From FGFR2 Mutations to Precision Management: A Review of Prenatal Diagnosis and Multidisciplinary Interventions in Apert Syndrome

Hong Li¹Junling Shen¹Mei Tang¹Siran Wan¹Shunhong Zhang^2*

• ¹Pangang Group General Hospital, Panzhihua, China
• ²Department of Cardiology, Pangang Group General Hospital, Panzhihua, China

Apert syndrome is a severe autosomal dominant disorder caused by recurrent FGFR2 mutations, characterized by the prenatal triad of craniosynostosis, midface hypoplasia, and symmetric syndactyly.
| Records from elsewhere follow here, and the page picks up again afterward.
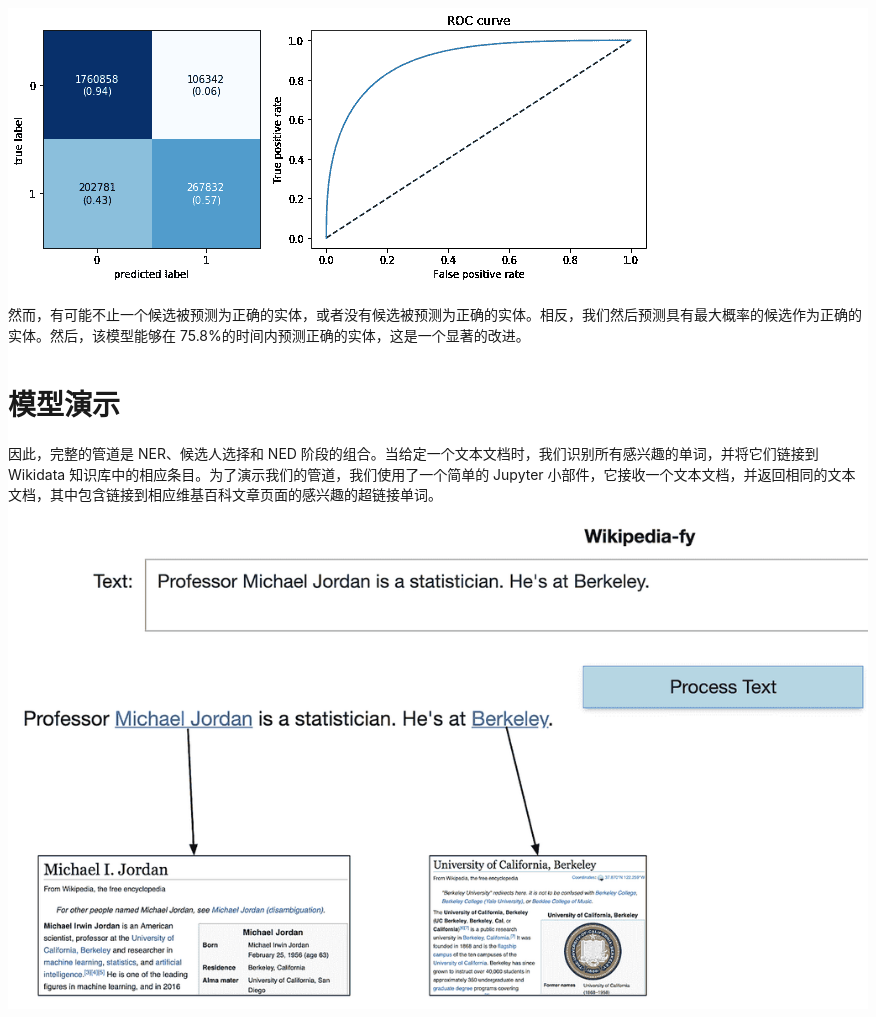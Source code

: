 ![](img/9a4117321057a560b9b690a892290ae3.png)![](img/65a40dcd958f7b7bd3150f81acd7003d.png)

然而，有可能不止一个候选被预测为正确的实体，或者没有候选被预测为正确的实体。相反，我们然后预测具有最大概率的候选作为正确的实体。然后，该模型能够在 75.8%的时间内预测正确的实体，这是一个显著的改进。

# 模型演示

因此，完整的管道是 NER、候选人选择和 NED 阶段的组合。当给定一个文本文档时，我们识别所有感兴趣的单词，并将它们链接到 Wikidata 知识库中的相应条目。为了演示我们的管道，我们使用了一个简单的 Jupyter 小部件，它接收一个文本文档，并返回相同的文本文档，其中包含链接到相应维基百科文章页面的感兴趣的超链接单词。

![](img/137655fd6c4ec609a683efa069828377.png)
This review synthesizes evidence defining core sonographic features: turribrachycephaly secondary to bicoronal suture fusion, facial profile abnormalities including depressed nasal bridge and hypertelorism, and the distinctive "mitten hands/sock feet" syndactyly pattern best visualized via advanced 3D ultrasound in late gestation. Fetal MRI complements ultrasound by identifying associated intracranial anomalies and microstructural brain changes linked to neurodevelopmental outcomes. A definitive diagnosis relies on targeted FGFR2 sequencing. Prenatal identification of these features enables essential coordinated care, including thorough parental counseling, proactive perinatal planning for potential airway compromise, and coordinated neonatal care involving craniofacial, genetic, and neurodevelopmental specialists. The integration of structured imaging assessment with rapid molecular diagnostics facilitates a shift from passive anomaly identification to proactive, risk-stratified management, thereby optimizing the long-term functional prognosis through timely interventions.